Comme écrit dans la lettre ouverte publiée aujourd’hui, les négociations en cours sont donc une opportunité majeure pour permettre à l’UE de mettre concrètement en œuvre dans ses relations avec l’Algérie ses engagements relatifs aux droits de l’Homme et à la société. Pour ce faire, les quatre organisations signataires adressent à l’UE et à ses 28 États membres une liste de recommandations. Elles les appellent à « exercer une pression forte et concertée afin d’exhorter les autorités algériennes à :

  • Veiller en toutes circonstances à ce que les défenseurs des droits de l’Homme […] puissent exercer pleinement leurs droits à la liberté d’expression, d’association et de réunion pacifique
  • Abroger les articles de la Loi n° 12-06 sur les associations qui violent la liberté d’association et le droit des associations à coopérer et à s’affilier avec des organisations basées dans d’autres pays
  • Abroger le décret interdisant depuis 2001 les réunions et manifestations à Alger
  • Assurer la protection des femmes et des filles contre les violences liées au genre
  • Abroger les dispositions du Code pénal et du Code de la Famille qui sont discriminatoires à l’égard des femmes et des filles
  • Veiller à ce que les changements proposés à la Constitution soient conformes aux obligations internationales de l’Algérie en matière de droits humains, et ne pas adopter de modifications qui consacreraient l’impunité pour de graves atteintes aux droits humains, telles que les disparitions forcées, les exécutions illégales et les actes de torture
  • Coopérer pleinement avec le Conseil des droits de l’Homme […] notamment en répondant sans délai et de manière favorable à leurs demandes de visite, en délivrant et en honorant des invitations permanentes aux experts et groupes de travail de l’ONU sur les droits de l’Homme

Enfin, la lettre ouverte insiste sur l’importance du chapitre relatif aux droits de l’Homme dans le future Plan d’action UE-Algérie. Il est essentiel que celui-ci traduise « une volonté ferme d’avancer conjointement sur la promotion et la protection des droits de l’Homme de jure et de facto sur la base des standards internationaux en matière de droits humains ». Les organisations signataires mettent donc l’accent sur l’adopter d’objectifs concrets dans le domaine des droits de l’Homme, l’élaboration d’un calendrier de réformes à court terme et la création d’indicateurs précis permettant d’évaluer objectivement et régulièrement la situation dans le pays.
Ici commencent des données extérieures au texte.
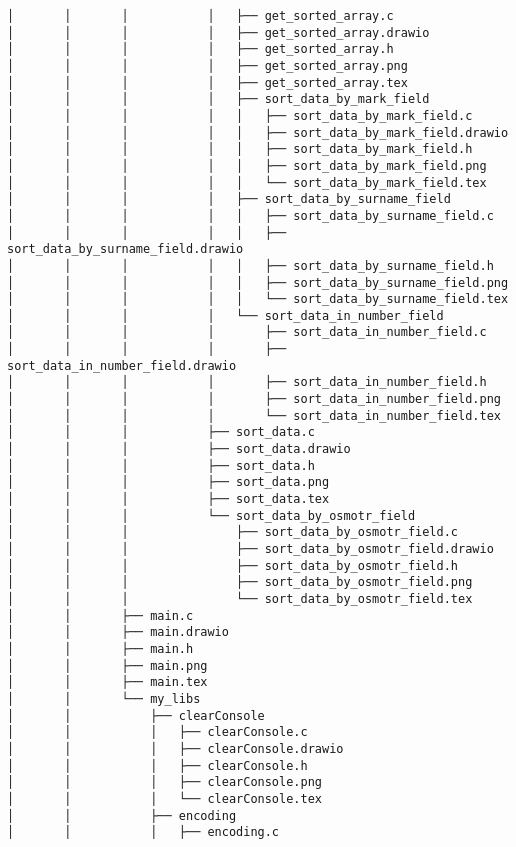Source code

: \begin{verbatim}
│       │       │           │   ├── get_sorted_array.c
│       │       │           │   ├── get_sorted_array.drawio
│       │       │           │   ├── get_sorted_array.h
│       │       │           │   ├── get_sorted_array.png
│       │       │           │   ├── get_sorted_array.tex
│       │       │           │   ├── sort_data_by_mark_field
│       │       │           │   │   ├── sort_data_by_mark_field.c
│       │       │           │   │   ├── sort_data_by_mark_field.drawio
│       │       │           │   │   ├── sort_data_by_mark_field.h
│       │       │           │   │   ├── sort_data_by_mark_field.png
│       │       │           │   │   └── sort_data_by_mark_field.tex
│       │       │           │   ├── sort_data_by_surname_field
│       │       │           │   │   ├── sort_data_by_surname_field.c
│       │       │           │   │   ├── sort_data_by_surname_field.drawio
│       │       │           │   │   ├── sort_data_by_surname_field.h
│       │       │           │   │   ├── sort_data_by_surname_field.png
│       │       │           │   │   └── sort_data_by_surname_field.tex
│       │       │           │   └── sort_data_in_number_field
│       │       │           │       ├── sort_data_in_number_field.c
│       │       │           │       ├── sort_data_in_number_field.drawio
│       │       │           │       ├── sort_data_in_number_field.h
│       │       │           │       ├── sort_data_in_number_field.png
│       │       │           │       └── sort_data_in_number_field.tex
│       │       │           ├── sort_data.c
│       │       │           ├── sort_data.drawio
│       │       │           ├── sort_data.h
│       │       │           ├── sort_data.png
│       │       │           ├── sort_data.tex
│       │       │           └── sort_data_by_osmotr_field
│       │       │               ├── sort_data_by_osmotr_field.c
│       │       │               ├── sort_data_by_osmotr_field.drawio
│       │       │               ├── sort_data_by_osmotr_field.h
│       │       │               ├── sort_data_by_osmotr_field.png
│       │       │               └── sort_data_by_osmotr_field.tex
│       │       ├── main.c
│       │       ├── main.drawio
│       │       ├── main.h
│       │       ├── main.png
│       │       ├── main.tex
│       │       └── my_libs
│       │           ├── clearConsole
│       │           │   ├── clearConsole.c
│       │           │   ├── clearConsole.drawio
│       │           │   ├── clearConsole.h
│       │           │   ├── clearConsole.png
│       │           │   └── clearConsole.tex
│       │           ├── encoding
│       │           │   ├── encoding.c

\end{verbatim}
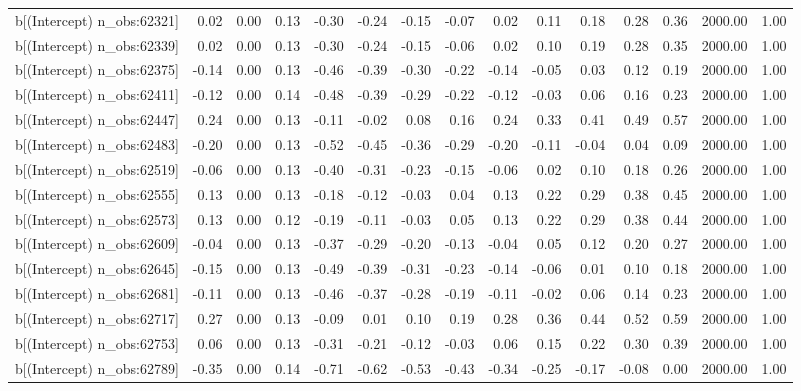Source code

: \begin{table}[ht]
\begin{tabular}{rrrrrrrrrrrrrrr}
  b[(Intercept) n\_obs:62321] & 0.02 & 0.00 & 0.13 & -0.30 & -0.24 & -0.15 & -0.07 & 0.02 & 0.11 & 0.18 & 0.28 & 0.36 & 2000.00 & 1.00 \\ 
  b[(Intercept) n\_obs:62339] & 0.02 & 0.00 & 0.13 & -0.30 & -0.24 & -0.15 & -0.06 & 0.02 & 0.10 & 0.19 & 0.28 & 0.35 & 2000.00 & 1.00 \\ 
  b[(Intercept) n\_obs:62375] & -0.14 & 0.00 & 0.13 & -0.46 & -0.39 & -0.30 & -0.22 & -0.14 & -0.05 & 0.03 & 0.12 & 0.19 & 2000.00 & 1.00 \\ 
  b[(Intercept) n\_obs:62411] & -0.12 & 0.00 & 0.14 & -0.48 & -0.39 & -0.29 & -0.22 & -0.12 & -0.03 & 0.06 & 0.16 & 0.23 & 2000.00 & 1.00 \\ 
  b[(Intercept) n\_obs:62447] & 0.24 & 0.00 & 0.13 & -0.11 & -0.02 & 0.08 & 0.16 & 0.24 & 0.33 & 0.41 & 0.49 & 0.57 & 2000.00 & 1.00 \\ 
  b[(Intercept) n\_obs:62483] & -0.20 & 0.00 & 0.13 & -0.52 & -0.45 & -0.36 & -0.29 & -0.20 & -0.11 & -0.04 & 0.04 & 0.09 & 2000.00 & 1.00 \\ 
  b[(Intercept) n\_obs:62519] & -0.06 & 0.00 & 0.13 & -0.40 & -0.31 & -0.23 & -0.15 & -0.06 & 0.02 & 0.10 & 0.18 & 0.26 & 2000.00 & 1.00 \\ 
  b[(Intercept) n\_obs:62555] & 0.13 & 0.00 & 0.13 & -0.18 & -0.12 & -0.03 & 0.04 & 0.13 & 0.22 & 0.29 & 0.38 & 0.45 & 2000.00 & 1.00 \\ 
  b[(Intercept) n\_obs:62573] & 0.13 & 0.00 & 0.12 & -0.19 & -0.11 & -0.03 & 0.05 & 0.13 & 0.22 & 0.29 & 0.38 & 0.44 & 2000.00 & 1.00 \\ 
  b[(Intercept) n\_obs:62609] & -0.04 & 0.00 & 0.13 & -0.37 & -0.29 & -0.20 & -0.13 & -0.04 & 0.05 & 0.12 & 0.20 & 0.27 & 2000.00 & 1.00 \\ 
  b[(Intercept) n\_obs:62645] & -0.15 & 0.00 & 0.13 & -0.49 & -0.39 & -0.31 & -0.23 & -0.14 & -0.06 & 0.01 & 0.10 & 0.18 & 2000.00 & 1.00 \\ 
  b[(Intercept) n\_obs:62681] & -0.11 & 0.00 & 0.13 & -0.46 & -0.37 & -0.28 & -0.19 & -0.11 & -0.02 & 0.06 & 0.14 & 0.23 & 2000.00 & 1.00 \\ 
  b[(Intercept) n\_obs:62717] & 0.27 & 0.00 & 0.13 & -0.09 & 0.01 & 0.10 & 0.19 & 0.28 & 0.36 & 0.44 & 0.52 & 0.59 & 2000.00 & 1.00 \\ 
  b[(Intercept) n\_obs:62753] & 0.06 & 0.00 & 0.13 & -0.31 & -0.21 & -0.12 & -0.03 & 0.06 & 0.15 & 0.22 & 0.30 & 0.39 & 2000.00 & 1.00 \\ 
  b[(Intercept) n\_obs:62789] & -0.35 & 0.00 & 0.14 & -0.71 & -0.62 & -0.53 & -0.43 & -0.34 & -0.25 & -0.17 & -0.08 & 0.00 & 2000.00 & 1.00 \\ 

\end{tabular}
\end{table}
Le futur Plan d’action, une étape importante dans la relation entre l’Algérie et l’UE

Les négociations en cours entre l’Algérie et l’UE visent à l’élaboration d’un Plan d’action afin de renforcer la relation algéro-européenne.

Ce Plan d’action s’inscrit dans le cadre de la Politique étrangère de voisinage de l’UE. En effet, l’UE et l’Algérie étant voisines géographiquement, l’UE cherche à développer une coopération renforcée avec l’Algérie, tout en accompagnant le pays dans ses réformes politiques et économiques. Cette coopération a pris forme en 2002, lorsqu’un Accord d’association a été signé. Il est entré en vigueur en 2005 et a notamment permis l’organisation d’un dialogue politique régulier, la construction progressive d’une zone de libre-échange (qui doit être achevée d’ici 2017), la facilitation des échanges commerciaux ainsi que la mise en œuvre d’un plan de soutien financier pour permettre à l’Algérie de construire un modèle de développement économique et social soutenable.

En 2011, l’Algérie a exprimé le souhait de renforcer sa coopération avec l’UE. Des négociations ont donc été ouvertes pour élaborer un Plan d’Action, avec l’idée d’approfondir en particulier le dialogue sur les questions de réforme démocratique, de modernisation économique, de migration, de mobilité et d’énergie. Dans le même temps, l’UE a réitéré son engagement à accompagner les réformes politiques engagées par l’Algérie, notamment le processus de révision de la Constitution. Le Plan d’Action doit également permettre que des progrès soient réalisés en matière de droits de l’Homme et de principes démocratiques, de gouvernance et d’implication de la société civile dans la vie politique. Enfin, le soutien financier accordé par l’UE à l’Algérie doit désormais se focaliser sur trois secteurs cruciaux : la réforme de la justice et le renforcement de la participation citoyenne ; le marché de l’emploi ; la gestion et la diversification de l’économie.